*** DATASET RECORDS ***

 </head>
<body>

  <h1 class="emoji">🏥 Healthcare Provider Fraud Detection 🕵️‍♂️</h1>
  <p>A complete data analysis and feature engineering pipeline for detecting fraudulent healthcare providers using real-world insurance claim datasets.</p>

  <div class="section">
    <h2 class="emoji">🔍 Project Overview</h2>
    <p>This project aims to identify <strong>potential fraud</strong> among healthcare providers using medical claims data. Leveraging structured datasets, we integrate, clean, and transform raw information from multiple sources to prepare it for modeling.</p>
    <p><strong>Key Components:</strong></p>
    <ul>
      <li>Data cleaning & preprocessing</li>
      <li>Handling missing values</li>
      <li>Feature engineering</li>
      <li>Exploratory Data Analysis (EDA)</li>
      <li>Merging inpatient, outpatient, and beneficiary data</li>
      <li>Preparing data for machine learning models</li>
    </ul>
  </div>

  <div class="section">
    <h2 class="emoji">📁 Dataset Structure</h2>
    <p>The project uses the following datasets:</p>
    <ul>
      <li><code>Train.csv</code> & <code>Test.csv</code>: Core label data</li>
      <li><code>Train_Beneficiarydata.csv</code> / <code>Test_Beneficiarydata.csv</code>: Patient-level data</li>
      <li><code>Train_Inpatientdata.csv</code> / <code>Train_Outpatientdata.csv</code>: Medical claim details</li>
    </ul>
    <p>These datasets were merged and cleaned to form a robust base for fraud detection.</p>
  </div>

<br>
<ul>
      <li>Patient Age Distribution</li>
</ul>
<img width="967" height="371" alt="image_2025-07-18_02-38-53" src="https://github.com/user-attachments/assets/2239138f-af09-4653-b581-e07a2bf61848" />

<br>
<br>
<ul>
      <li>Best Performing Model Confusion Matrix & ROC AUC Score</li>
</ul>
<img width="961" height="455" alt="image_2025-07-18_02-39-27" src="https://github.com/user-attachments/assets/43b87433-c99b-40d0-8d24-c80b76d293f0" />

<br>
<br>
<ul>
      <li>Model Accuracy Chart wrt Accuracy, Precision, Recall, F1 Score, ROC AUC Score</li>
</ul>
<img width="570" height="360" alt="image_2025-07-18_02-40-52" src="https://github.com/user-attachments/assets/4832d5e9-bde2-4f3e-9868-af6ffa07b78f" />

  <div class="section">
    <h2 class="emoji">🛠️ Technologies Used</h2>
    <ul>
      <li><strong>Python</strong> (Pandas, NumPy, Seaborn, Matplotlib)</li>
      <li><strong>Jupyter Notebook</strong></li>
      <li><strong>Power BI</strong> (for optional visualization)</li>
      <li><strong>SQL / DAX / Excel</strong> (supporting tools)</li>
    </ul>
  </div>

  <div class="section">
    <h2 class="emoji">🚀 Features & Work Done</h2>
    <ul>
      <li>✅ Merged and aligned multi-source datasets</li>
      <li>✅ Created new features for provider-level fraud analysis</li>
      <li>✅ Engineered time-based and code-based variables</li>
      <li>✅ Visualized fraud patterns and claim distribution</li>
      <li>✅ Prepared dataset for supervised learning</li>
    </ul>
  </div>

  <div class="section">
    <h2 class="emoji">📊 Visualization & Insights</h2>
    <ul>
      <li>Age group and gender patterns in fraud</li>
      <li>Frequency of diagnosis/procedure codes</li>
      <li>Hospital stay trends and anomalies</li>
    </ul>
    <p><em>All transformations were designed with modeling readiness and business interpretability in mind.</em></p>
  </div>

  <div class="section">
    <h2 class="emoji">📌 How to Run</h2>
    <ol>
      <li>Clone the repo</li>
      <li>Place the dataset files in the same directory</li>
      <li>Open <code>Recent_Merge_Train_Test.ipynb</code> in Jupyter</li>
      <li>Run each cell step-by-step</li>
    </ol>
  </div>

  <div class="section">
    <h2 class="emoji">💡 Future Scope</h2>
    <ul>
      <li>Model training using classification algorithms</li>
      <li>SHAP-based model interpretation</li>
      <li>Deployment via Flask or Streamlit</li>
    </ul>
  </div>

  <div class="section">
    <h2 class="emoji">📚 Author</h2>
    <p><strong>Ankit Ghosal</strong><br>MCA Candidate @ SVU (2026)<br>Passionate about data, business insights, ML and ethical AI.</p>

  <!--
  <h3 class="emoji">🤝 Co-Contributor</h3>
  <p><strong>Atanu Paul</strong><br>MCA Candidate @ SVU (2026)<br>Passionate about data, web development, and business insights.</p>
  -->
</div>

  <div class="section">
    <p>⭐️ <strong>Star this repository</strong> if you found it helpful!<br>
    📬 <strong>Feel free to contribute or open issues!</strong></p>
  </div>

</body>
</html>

*** End of DATASET RECORDS ***

**TASK BRIEF:**
Whenever the string "datasets" shows up on a line of the listing, copy that line.

**SOLUTION TO THIS PROBLEM:**
  <p>A complete data analysis and feature engineering pipeline for detecting fraudulent healthcare providers using real-world insurance claim datasets.</p>
    <p>This project aims to identify <strong>potential fraud</strong> among healthcare providers using medical claims data. Leveraging structured datasets, we integrate, clean, and transform raw information from multiple sources to prepare it for modeling.</p>
    <p>The project uses the following datasets:</p>
    <p>These datasets were merged and cleaned to form a robust base for fraud detection.</p>
      <li>✅ Merged and aligned multi-source datasets</li>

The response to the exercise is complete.